Theranostic Potential of Copper-64 ATSM Targeting MTHFD2: An In Silico Perspective on Hypoxia-Selective Imaging and Therapy.

Abstract

Hypoxia is a hallmark of the tumor microenvironment, leading to metabolic reprogramming and therapeutic resistance. The enzyme methylenetetrahydrofolate dehydrogenase 2 (MTHFD2) supports hypoxia adaptation, making it an attractive target for cancer treatment. Copper-64 diacetyl-bis(N4-methylthiosemicarbazone) (⁶⁴Cu-ATSM) exhibits selective hypoxia uptake, positioning it as a promising theranostic agent for imaging and treating hypoxic tumors.
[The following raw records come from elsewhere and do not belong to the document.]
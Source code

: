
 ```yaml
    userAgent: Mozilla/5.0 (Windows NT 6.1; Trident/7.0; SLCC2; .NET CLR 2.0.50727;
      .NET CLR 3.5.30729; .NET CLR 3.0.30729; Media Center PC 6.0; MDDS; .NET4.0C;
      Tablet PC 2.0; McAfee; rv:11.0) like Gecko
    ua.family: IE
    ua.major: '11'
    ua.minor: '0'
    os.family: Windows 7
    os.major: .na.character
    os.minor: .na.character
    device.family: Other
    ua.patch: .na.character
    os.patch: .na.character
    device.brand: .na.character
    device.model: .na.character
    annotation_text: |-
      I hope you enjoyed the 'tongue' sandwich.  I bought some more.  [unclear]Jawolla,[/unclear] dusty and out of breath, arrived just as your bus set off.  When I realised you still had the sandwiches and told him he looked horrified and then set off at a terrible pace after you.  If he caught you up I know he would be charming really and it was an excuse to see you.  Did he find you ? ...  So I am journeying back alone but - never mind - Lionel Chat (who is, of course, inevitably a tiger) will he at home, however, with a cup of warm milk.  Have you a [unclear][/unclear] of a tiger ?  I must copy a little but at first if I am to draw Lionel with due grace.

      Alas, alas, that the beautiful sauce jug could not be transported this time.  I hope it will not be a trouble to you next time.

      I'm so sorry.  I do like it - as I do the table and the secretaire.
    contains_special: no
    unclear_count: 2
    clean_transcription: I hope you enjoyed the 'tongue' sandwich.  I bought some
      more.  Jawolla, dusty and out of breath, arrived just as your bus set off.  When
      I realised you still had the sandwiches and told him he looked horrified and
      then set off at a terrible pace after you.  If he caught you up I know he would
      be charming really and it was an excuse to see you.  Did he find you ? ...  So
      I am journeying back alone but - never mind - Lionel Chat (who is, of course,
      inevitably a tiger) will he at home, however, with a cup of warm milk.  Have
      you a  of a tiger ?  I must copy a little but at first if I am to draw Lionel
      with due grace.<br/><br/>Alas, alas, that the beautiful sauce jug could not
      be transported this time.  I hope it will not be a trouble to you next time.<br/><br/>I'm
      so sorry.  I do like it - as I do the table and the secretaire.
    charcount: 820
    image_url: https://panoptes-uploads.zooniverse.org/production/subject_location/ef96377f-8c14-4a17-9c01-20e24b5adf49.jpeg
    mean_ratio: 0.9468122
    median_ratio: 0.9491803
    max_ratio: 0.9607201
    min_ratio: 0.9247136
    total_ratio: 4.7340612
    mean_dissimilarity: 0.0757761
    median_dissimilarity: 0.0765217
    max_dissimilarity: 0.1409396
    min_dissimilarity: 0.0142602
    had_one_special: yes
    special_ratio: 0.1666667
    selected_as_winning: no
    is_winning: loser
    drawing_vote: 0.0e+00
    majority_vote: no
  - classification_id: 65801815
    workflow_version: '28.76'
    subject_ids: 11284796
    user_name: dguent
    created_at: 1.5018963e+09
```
In this study, we employed molecular docking and molecular dynamics (MD) simulations to evaluate the binding, stability, and dynamic behavior of ⁶⁴Cu-ATSM within the MTHFD2 active site. Docking analysis revealed strong binding affinity (ΔG_bind = -7.91 kcal/mol) with stable hydrogen bonding to key residues. MD simulations, assessed via root mean square deviation (RMSD), root mean square fluctuation (RMSF), radius of gyration (Rg), radial distribution function (RDF), solvent-accessible surface area (SASA), dynamic cross-correlation maps (DCCM), and 2D principal component analysis (2D-PCA), confirmed ligand stability. MM-PBSA and per-residue decomposition analyses identified ARG43, TYR84, ASN87, LYS88, GLN132, GLY310, GLY313, and PRO314 as key contributors to ligand stabilization. These findings support ⁶⁴Cu-ATSM as a potential MTHFD2-targeting theranostic agent. However, in vitro and in vivo studies are needed to validate its therapeutic efficacy, pharmacokinetics, and clinical relevance for hypoxia-selective cancer therapy.